Harlem, a large neighborhood within the northern section of the New York City borough of Manhattan, is known as one of the worst areas for poverty and crime in New York City and the United States. Violence, especially in East Harlem, has worsened since the 1980s with crack cocaine and other drug addictions. As of 1995[update], the leading cause of death among black males in Harlem was homicide. According to a survey published in 2013 by Union Settlement Association, residents of East Harlem perceive crime as their biggest single concern; at the same time, the police department's statistics show an increase in crime by 17 percent over the previous year.
Crime in Harlem is mainly related to petty theft, murder, drugs and prostitution.
Harlem was seen as sophisticated in the later part of the nineteenth century. Over the years, however, organized crime by gangsters of Italian, Jewish, and Irish origin, such as colorful personalities as Lucky Luciano, began to rise in Harlem. This gradually built its notorious reputation.
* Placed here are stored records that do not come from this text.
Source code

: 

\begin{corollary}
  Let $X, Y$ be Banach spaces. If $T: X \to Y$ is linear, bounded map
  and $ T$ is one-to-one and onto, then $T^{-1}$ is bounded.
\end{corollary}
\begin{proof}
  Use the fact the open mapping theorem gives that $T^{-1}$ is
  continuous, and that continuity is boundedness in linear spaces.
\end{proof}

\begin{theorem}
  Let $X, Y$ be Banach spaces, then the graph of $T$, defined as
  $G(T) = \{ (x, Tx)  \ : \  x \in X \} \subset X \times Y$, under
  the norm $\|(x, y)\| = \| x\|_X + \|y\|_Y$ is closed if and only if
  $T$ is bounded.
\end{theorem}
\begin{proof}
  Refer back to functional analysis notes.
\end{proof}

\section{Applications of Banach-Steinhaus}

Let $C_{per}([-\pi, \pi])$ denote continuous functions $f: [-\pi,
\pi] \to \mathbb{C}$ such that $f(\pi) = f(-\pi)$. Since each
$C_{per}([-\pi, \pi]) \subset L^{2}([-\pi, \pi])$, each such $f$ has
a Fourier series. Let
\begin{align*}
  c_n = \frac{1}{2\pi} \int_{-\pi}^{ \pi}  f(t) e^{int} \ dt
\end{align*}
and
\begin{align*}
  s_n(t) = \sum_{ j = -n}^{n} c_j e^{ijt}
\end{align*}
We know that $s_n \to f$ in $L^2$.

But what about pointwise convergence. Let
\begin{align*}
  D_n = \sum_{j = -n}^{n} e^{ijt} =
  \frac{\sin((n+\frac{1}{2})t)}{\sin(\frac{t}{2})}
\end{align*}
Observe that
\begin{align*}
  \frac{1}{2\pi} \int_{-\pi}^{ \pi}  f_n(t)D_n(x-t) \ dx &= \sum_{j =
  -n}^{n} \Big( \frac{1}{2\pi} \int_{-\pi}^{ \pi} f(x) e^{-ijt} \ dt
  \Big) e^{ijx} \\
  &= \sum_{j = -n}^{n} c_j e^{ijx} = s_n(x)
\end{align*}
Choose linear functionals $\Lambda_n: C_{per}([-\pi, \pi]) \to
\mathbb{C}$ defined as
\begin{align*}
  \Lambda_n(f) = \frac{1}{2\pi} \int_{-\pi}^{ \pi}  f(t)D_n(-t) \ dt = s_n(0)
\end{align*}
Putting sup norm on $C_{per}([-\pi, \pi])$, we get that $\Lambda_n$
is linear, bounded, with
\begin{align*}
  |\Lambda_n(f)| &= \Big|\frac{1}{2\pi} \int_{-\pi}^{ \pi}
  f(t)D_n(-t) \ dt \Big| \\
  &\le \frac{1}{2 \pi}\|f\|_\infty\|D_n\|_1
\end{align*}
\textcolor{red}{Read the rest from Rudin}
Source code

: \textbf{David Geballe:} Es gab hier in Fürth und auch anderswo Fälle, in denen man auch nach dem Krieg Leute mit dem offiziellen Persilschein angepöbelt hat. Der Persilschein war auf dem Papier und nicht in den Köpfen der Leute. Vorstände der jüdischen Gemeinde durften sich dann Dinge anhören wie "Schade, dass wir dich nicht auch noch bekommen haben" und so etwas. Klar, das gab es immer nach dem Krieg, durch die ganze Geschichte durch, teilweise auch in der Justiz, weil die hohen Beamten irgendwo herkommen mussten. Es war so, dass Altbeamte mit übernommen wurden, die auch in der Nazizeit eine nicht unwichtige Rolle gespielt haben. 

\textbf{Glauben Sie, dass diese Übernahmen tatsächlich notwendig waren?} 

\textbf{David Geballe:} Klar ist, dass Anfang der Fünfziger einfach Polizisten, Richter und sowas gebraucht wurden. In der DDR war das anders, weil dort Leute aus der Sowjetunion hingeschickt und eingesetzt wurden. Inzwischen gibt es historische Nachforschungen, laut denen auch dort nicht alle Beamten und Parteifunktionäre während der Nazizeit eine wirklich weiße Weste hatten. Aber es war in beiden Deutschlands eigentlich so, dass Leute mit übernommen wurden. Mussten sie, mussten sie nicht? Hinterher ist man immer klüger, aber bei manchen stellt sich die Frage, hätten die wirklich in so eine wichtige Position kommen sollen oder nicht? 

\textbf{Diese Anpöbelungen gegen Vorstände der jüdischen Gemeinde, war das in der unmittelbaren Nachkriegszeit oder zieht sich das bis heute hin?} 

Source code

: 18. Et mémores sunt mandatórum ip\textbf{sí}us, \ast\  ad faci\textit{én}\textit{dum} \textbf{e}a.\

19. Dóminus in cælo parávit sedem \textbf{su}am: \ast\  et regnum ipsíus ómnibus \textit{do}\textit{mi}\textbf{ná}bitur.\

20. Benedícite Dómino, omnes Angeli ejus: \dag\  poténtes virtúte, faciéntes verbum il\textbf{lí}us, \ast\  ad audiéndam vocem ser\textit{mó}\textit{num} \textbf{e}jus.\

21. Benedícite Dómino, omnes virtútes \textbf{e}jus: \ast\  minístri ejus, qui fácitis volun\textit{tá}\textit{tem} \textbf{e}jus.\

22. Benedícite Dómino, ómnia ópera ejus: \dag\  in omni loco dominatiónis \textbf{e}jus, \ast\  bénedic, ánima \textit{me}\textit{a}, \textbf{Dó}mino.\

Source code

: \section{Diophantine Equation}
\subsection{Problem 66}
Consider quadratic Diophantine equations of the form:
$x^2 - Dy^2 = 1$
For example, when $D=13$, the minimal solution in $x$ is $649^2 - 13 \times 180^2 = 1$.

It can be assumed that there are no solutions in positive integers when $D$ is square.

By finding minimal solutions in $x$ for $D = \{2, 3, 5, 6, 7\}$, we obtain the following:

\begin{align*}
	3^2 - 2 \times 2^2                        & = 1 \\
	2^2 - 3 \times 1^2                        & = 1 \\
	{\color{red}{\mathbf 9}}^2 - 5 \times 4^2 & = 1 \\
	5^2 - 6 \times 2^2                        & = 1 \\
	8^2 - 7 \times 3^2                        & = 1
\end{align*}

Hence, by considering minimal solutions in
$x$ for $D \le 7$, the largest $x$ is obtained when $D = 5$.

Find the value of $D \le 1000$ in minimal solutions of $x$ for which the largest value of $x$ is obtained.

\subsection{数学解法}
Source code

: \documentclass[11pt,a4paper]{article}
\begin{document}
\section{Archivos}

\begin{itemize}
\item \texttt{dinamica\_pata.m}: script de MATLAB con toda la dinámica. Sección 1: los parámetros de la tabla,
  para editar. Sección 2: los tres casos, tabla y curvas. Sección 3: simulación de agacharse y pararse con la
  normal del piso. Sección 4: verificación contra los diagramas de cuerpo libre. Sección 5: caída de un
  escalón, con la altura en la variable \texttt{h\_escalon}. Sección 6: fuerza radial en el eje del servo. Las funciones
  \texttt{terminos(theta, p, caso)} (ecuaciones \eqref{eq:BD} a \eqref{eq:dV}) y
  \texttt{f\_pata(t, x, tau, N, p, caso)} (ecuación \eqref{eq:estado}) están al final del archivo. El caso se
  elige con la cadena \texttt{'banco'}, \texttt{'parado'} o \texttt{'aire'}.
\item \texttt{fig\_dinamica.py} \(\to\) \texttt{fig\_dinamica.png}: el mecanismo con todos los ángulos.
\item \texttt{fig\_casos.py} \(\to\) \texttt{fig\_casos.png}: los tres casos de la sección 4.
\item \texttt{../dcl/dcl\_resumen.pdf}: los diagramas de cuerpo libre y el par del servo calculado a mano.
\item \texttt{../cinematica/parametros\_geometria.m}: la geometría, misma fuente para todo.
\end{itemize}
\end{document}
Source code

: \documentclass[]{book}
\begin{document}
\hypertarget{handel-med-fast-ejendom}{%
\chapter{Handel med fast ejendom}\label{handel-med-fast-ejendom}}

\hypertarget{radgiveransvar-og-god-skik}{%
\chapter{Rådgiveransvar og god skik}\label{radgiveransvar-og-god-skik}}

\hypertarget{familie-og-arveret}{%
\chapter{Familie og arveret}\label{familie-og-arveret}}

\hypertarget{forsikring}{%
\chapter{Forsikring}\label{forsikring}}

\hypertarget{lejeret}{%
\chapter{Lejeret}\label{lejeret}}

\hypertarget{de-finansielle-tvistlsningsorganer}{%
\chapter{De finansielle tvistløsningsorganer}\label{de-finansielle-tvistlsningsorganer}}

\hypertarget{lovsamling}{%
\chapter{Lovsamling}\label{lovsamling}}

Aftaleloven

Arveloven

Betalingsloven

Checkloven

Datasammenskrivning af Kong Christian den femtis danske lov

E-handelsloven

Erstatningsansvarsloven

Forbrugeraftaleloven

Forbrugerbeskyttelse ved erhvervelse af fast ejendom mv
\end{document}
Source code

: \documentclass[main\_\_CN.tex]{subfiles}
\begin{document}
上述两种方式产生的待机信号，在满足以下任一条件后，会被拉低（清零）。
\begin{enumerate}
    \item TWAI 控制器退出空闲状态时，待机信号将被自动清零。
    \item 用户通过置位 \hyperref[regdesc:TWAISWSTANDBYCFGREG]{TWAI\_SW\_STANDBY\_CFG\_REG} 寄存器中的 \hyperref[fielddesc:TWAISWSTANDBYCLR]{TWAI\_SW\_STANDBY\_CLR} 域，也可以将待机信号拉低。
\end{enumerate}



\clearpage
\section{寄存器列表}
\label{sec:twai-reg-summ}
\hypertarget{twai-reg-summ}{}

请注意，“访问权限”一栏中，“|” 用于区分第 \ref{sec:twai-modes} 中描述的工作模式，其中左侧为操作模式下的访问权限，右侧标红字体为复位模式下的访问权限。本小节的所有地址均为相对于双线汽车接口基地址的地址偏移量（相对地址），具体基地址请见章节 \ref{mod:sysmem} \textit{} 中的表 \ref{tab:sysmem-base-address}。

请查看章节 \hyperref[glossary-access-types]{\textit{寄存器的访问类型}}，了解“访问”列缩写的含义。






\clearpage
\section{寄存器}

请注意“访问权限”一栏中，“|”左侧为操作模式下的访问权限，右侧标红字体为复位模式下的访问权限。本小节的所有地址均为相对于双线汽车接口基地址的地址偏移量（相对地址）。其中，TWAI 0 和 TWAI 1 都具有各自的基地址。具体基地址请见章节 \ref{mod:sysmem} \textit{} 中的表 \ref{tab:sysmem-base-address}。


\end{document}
Since the 1920s, Harlem has been known as a major African-American residential, cultural and business center. Black residents began to arrive en masse in 1905, with numbers fed by the Great Migration. In the 1920s and 1930s, Central and West Harlem were the focus of the "Harlem Renaissance", an outpouring of artistic work without precedent in the American black community and it even came to be known as "the capital of black America." However, with job losses in the time of the Great Depression and the deindustrialization of New York City after World War II, rates of crime and poverty increased significantly.